А пока, друзья, за кружку – пусть один, да наш денек!»
 
   В другой раз, задолго до того дня, он увидел, как немощный старец, согнувшись под тяжестью труда, обрабатывал клочок каменистой земли. Под палящими лучами солнца, он вскапывал бесплодную почву. Пот ручьями лился с его лысого лба, кирка дрожала в его иссохших руках.
   В это время вдоль ограды проезжал всадник. Заметив старика, он придержал своего коня. «Тебе, верно, очень тяжело, дружище?» – спросил он. Старик, остановившись, знаком показал, что ему тяжело, но тотчас же снова взялся за кирку. «Чтобы попасть на небо, – сказал он, – надо иметь терпение».
   Далекие, но какие яркие воспоминания! И в каждом из них таится свой особый росток. Какому же из них было суждено распуститься?…
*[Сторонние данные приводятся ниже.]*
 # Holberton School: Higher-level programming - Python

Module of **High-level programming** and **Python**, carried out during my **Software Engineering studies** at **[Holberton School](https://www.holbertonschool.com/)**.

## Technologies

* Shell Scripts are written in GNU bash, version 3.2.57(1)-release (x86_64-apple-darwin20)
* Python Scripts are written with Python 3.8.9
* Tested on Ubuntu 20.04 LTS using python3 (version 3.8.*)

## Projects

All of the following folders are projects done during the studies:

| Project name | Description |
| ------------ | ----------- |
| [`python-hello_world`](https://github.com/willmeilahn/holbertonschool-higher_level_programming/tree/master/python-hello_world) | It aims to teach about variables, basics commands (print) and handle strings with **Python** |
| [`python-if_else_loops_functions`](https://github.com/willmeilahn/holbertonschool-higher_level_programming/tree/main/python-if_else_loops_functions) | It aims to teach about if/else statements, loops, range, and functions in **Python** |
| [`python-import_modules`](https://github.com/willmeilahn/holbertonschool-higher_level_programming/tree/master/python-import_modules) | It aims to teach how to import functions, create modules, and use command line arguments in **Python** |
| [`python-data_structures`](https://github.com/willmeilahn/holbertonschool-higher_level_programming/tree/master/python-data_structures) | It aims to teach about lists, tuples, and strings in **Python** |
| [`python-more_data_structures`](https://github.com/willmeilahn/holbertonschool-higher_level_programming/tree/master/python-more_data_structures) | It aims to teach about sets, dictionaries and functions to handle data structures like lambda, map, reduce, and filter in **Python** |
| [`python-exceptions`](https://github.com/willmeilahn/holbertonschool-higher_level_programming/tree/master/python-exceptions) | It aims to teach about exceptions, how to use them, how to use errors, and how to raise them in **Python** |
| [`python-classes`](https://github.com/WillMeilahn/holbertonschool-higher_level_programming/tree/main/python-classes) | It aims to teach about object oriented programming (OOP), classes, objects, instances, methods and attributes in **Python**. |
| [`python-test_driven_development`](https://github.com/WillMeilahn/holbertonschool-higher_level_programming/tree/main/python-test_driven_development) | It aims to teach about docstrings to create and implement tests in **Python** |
   Но вечно ли длится ночь, наступившая после коротких сумерек? О, когда так, то чокнемся, веселые друзья! Вместе с вами я готов славить жизнь и смеяться над безносой… Пока я жив, мне все подвластно: честь, добродетель, человечность, богатство. Ибо мой бог – это я; моя вечность – мой единственный день; мою долю счастья я вырву у других, мое счастье в том, что может усладить Мое тело, ублажить мою плоть. Я честен, когда я силен, богат и обласкан судьбою; но я честен и тогда, когда я слаб – и хитрю, когда я беден – и ворую чужое добро, когда я обездолен – и совершаю убийство в ночи ради моей доли наследства, ибо ночь моя близится, и я имею право, как и все, на радости жизни.
 
…А коль смерть в кабак заглянет, мы безносой скажем: «Стой!»
 
   Веселая песенка, ты мне кажешься такою печальной! Ты напоминаешь плодоносную почву, под которой скрывается изъеденный червями скелет!…
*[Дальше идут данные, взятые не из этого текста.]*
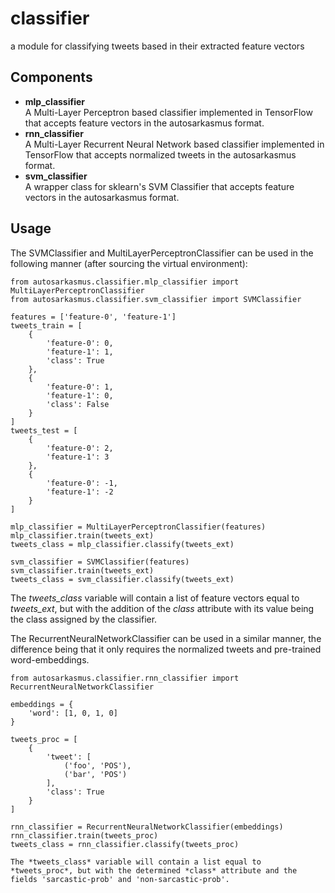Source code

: classifier
==========
a module for classifying tweets based in their extracted feature vectors

Components
----------
* **mlp_classifier**  
    A Multi-Layer Perceptron based classifier implemented in TensorFlow that accepts feature vectors in the autosarkasmus format.
* **rnn_classifier**  
    A Multi-Layer Recurrent Neural Network based classifier implemented in TensorFlow that accepts normalized tweets in the autosarkasmus format.
* **svm_classifier**  
    A wrapper class for sklearn's SVM Classifier that accepts feature vectors in the autosarkasmus format.

Usage
-----
The SVMClassifier and MultiLayerPerceptronClassifier can be used in the following manner (after sourcing the virtual environment):

    from autosarkasmus.classifier.mlp_classifier import MultiLayerPerceptronClassifier
    from autosarkasmus.classifier.svm_classifier import SVMClassifier

    features = ['feature-0', 'feature-1']
    tweets_train = [
        {
            'feature-0': 0,
            'feature-1': 1,
            'class': True
        },
        {
            'feature-0': 1,
            'feature-1': 0,
            'class': False
        }
    ]
    tweets_test = [
        {
            'feature-0': 2,
            'feature-1': 3
        },
        {
            'feature-0': -1,
            'feature-1': -2
        }
    ]

    mlp_classifier = MultiLayerPerceptronClassifier(features)
    mlp_classifier.train(tweets_ext)
    tweets_class = mlp_classifier.classify(tweets_ext)

    svm_classifier = SVMClassifier(features)
    svm_classifier.train(tweets_ext)
    tweets_class = svm_classifier.classify(tweets_ext)

The *tweets_class* variable will contain a list of feature vectors equal to *tweets_ext*, but with the addition of the *class* attribute with its value being the class assigned by the classifier.  

The RecurrentNeuralNetworkClassifier can be used in a similar manner, the difference being that it only requires the normalized tweets and pre-trained word-embeddings.

    from autosarkasmus.classifier.rnn_classifier import RecurrentNeuralNetworkClassifier

    embeddings = {
        'word': [1, 0, 1, 0]
    }

    tweets_proc = [
        {
            'tweet': [
                ('foo', 'POS'),
                ('bar', 'POS')
            ],
            'class': True
        }
    ]

    rnn_classifier = RecurrentNeuralNetworkClassifier(embeddings)
    rnn_classifier.train(tweets_proc)
    tweets_class = rnn_classifier.classify(tweets_proc)

    The *tweets_class* variable will contain a list equal to *tweets_proc*, but with the determined *class* attribute and the fields 'sarcastic-prob' and 'non-sarcastic-prob'.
   А что, если ночь, наступившая после коротких сумерек, проходит? если ночь – это лишь плотная завеса, за которой прячется сияющее беспредельное небо?…
   О тогда, старик, позволь мне приблизиться к тебе, твое рубище манит меня, я хочу идти твоей дорогой. Как спокойно у меня на душе, как прояснились мои мысли! У нас с тобой одна общая цель, один бог, одна вечность. Пойдем же, брат мой, меня трогает твоя нищета, мое золото обременит меня, если я не разделю его с тобой. Страдание и смирение, богатство и милосердие уже не пустые слова, а средства исцеления, путь к истинной жизни.
   Итак, зло есть зло; а путь добра мы вольны избирать и не сходить с него. Правосудие свято, человеколюбие благословенно; у слабого есть свои права, у сильного свои цепи. Могущественный человек или убогий – оба жалки, если они совершили преступление… Чувственные утехи, наслаждения, богатство, у вас есть свои уродливые стороны, и за них надо расплачиваться. Лишения, горести, тревоги, у вас есть свои добрые стороны, и они приносят утешения. Смерть! я не боюсь и не презираю тебя; только бы я был готов к тому, чтобы увидеть безбрежные дали, которые ты мне откроешь!